[[ Materials provided, beginning ]]

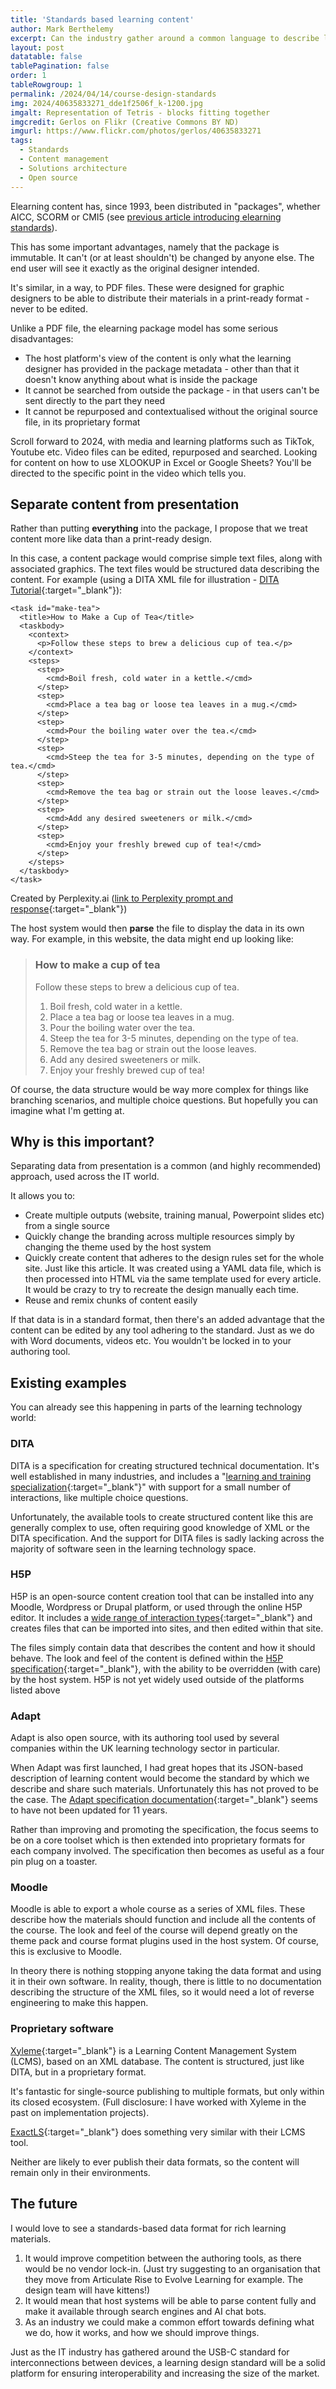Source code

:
 ```yaml
---
title: 'Standards based learning content'
author: Mark Berthelemy
excerpt: Can the industry gather around a common language to describe learning content? 
layout: post
datatable: false
tablePagination: false
order: 1
tableRowgroup: 1
permalink: /2024/04/14/course-design-standards
img: 2024/40635833271_dde1f2506f_k-1200.jpg
imgalt: Representation of Tetris - blocks fitting together 
imgcredit: Gerlos on Flikr (Creative Commons BY ND)
imgurl: https://www.flickr.com/photos/gerlos/40635833271
tags:
  - Standards
  - Content management
  - Solutions architecture
  - Open source
---
```

Elearning content has, since 1993, been distributed in "packages", whether AICC, SCORM or CMI5 (see [previous article introducing elearning standards](/2024/04/05/elearning-standards)).

This has some important advantages, namely that the package is immutable. It can't (or at least shouldn't) be changed by anyone else. The end user will see it exactly as the original designer intended.

It's similar, in a way, to PDF files. These were designed for graphic designers to be able to distribute their materials in a print-ready format - never to be edited.

Unlike a PDF file, the elearning package model has some serious disadvantages:

- The host platform's view of the content is only what the learning designer has provided in the package metadata - other than that it doesn't know anything about what is inside the package
- It cannot be searched from outside the package - in that users can't be sent directly to the part they need
- It cannot be repurposed and contextualised without the original source file, in its proprietary format

Scroll forward to 2024, with media and learning platforms such as TikTok, Youtube etc. Video files can be edited, repurposed and searched. Looking for content on how to use XLOOKUP in Excel or Google Sheets? You'll be directed to the specific point in the video which tells you.

## Separate content from presentation

Rather than putting **everything** into the package, I propose that we treat content more like data than a print-ready design.

In this case, a content package would comprise simple text files, along with associated graphics. The text files would be structured data describing the content. For example (using a DITA XML file for illustration - [DITA Tutorial](https://www.xmlmind.com/tutorials/DITA/index.html){:target="_blank"}):

```
<task id="make-tea">
  <title>How to Make a Cup of Tea</title>
  <taskbody>
    <context>
      <p>Follow these steps to brew a delicious cup of tea.</p>
    </context>
    <steps>
      <step>
        <cmd>Boil fresh, cold water in a kettle.</cmd>
      </step>
      <step>
        <cmd>Place a tea bag or loose tea leaves in a mug.</cmd>
      </step>
      <step>
        <cmd>Pour the boiling water over the tea.</cmd>
      </step>
      <step>
        <cmd>Steep the tea for 3-5 minutes, depending on the type of tea.</cmd>
      </step>
      <step>
        <cmd>Remove the tea bag or strain out the loose leaves.</cmd>
      </step>
      <step>
        <cmd>Add any desired sweeteners or milk.</cmd>
      </step>
      <step>
        <cmd>Enjoy your freshly brewed cup of tea!</cmd>
      </step>
    </steps>
  </taskbody>
</task>
```

Created by Perplexity.ai ([link to Perplexity prompt and response](https://www.perplexity.ai/search/Please-create-instructions-ALOk.EFcQPSveDApTiQmLA#1){:target="_blank"})

The host system would then **parse** the file to display the data in its own way. For example, in this website, the data might end up looking like:

> ### How to make a cup of tea
> 
> Follow these steps to brew a delicious cup of tea.
>
> 1. Boil fresh, cold water in a kettle.
> 2. Place a tea bag or loose tea leaves in a mug.
> 3. Pour the boiling water over the tea.
> 4. Steep the tea for 3-5 minutes, depending on the type of tea.
> 5. Remove the tea bag or strain out the loose leaves.
> 6. Add any desired sweeteners or milk.
> 7. Enjoy your freshly brewed cup of tea!

Of course, the data structure would be way more complex for things like branching scenarios, and multiple choice questions. But hopefully you can imagine what I'm getting at.

## Why is this important?

Separating data from presentation is a common (and highly recommended) approach, used across the IT world.

It allows you to:

- Create multiple outputs (website, training manual, Powerpoint slides etc) from a single source
- Quickly change the branding across multiple resources simply by changing the theme used by the host system
- Quickly create content that adheres to the design rules set for the whole site. Just like this article. It was created using a YAML data file, which is then processed into HTML via the same template used for every article. It would be crazy to try to recreate the design manually each time.
- Reuse and remix chunks of content easily 

If that data is in a standard format, then there's an added advantage that the content can be edited by any tool adhering to the standard. Just as we do with Word documents, videos etc. You wouldn't be locked in to your authoring tool.

## Existing examples

You can already see this happening in parts of the learning technology world:

### DITA

DITA is a specification for creating structured technical documentation. It's well established in many industries, and includes a "[learning and training specialization](https://www.oxygenxml.com/dita/1.3/specs/archSpec/learningTraining/learning-and-training-specializations.html){:target="_blank"}" with support for a small number of interactions, like multiple choice questions.

Unfortunately, the available tools to create structured content like this are generally complex to use, often requiring good knowledge of XML or the DITA specification. And the support for DITA files is sadly lacking across the majority of software seen in the learning technology space.

### H5P

H5P is an open-source content creation tool that can be installed into any Moodle, Wordpress or Drupal platform, or used through the online H5P editor. It includes a [wide range of interaction types](https://h5p.org/content-types-and-applications){:target="_blank"} and creates files that can be imported into sites, and then edited within that site.

The files simply contain data that describes the content and how it should behave. The look and feel of the content is defined within the [H5P specification](https://h5p.org/documentation/developers/h5p-specification){:target="_blank"}, with the ability to be overridden (with care) by the host system. H5P is not yet widely used outside of the platforms listed above

### Adapt

Adapt is also open source, with its authoring tool used by several companies within the UK learning technology sector in particular.

When Adapt was first launched, I had great hopes that its JSON-based description of learning content would become the standard by which we describe and share such materials. Unfortunately this has not proved to be the case. The [Adapt specification documentation](https://github.com/adaptlearning/documentation/tree/master/01_cross_workstream/content_specification){:target="_blank"} seems to have not been updated for 11 years.

Rather than improving and promoting the specification, the focus seems to be on a core toolset which is then extended into proprietary formats for each company involved. The specification then becomes as useful as a four pin plug on a toaster.

### Moodle

Moodle is able to export a whole course as a series of XML files. These describe how the materials should function and include all the contents of the course. The look and feel of the course will depend greatly on the theme pack and course format plugins used in the host system. Of course, this is exclusive to Moodle.

In theory there is nothing stopping anyone taking the data format and using it in their own software. In reality, though, there is little to no documentation describing the structure of the XML files, so it would need a lot of reverse engineering to make this happen.

### Proprietary software

[Xyleme](https://xyleme.com/){:target="_blank"} is a Learning Content Management System (LCMS), based on an XML database. The content is structured, just like DITA, but in a proprietary format.

It's fantastic for single-source publishing to multiple formats, but only within its closed ecosystem. (Full disclosure: I have worked with Xyleme in the past on implementation projects).

[ExactLS](https://www.exactls.com/products/lcms/){:target="_blank"} does something very similar with their LCMS tool.

Neither are likely to ever publish their data formats, so the content will remain only in their environments.

## The future

I would love to see a standards-based data format for rich learning materials.

1. It would improve competition between the authoring tools, as there would be no vendor lock-in. (Just try suggesting to an organisation that they move from Articulate Rise to Evolve Learning for example. The design team will have kittens!)
2. It would mean that host systems will be able to parse content fully and make it available through search engines and AI chat bots.
3. As an industry we could make a common effort towards defining what we do, how it works, and how we should improve things.

Just as the IT industry has gathered around the USB-C standard for interconnections between devices, a learning design standard will be a solid platform for ensuring interoperability and increasing the size of the market.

[[ Materials provided, end ]]

Try it:
Give the number of lines in the data that include the string "Pour", please, and nothing else.

Reply to the exercise:
2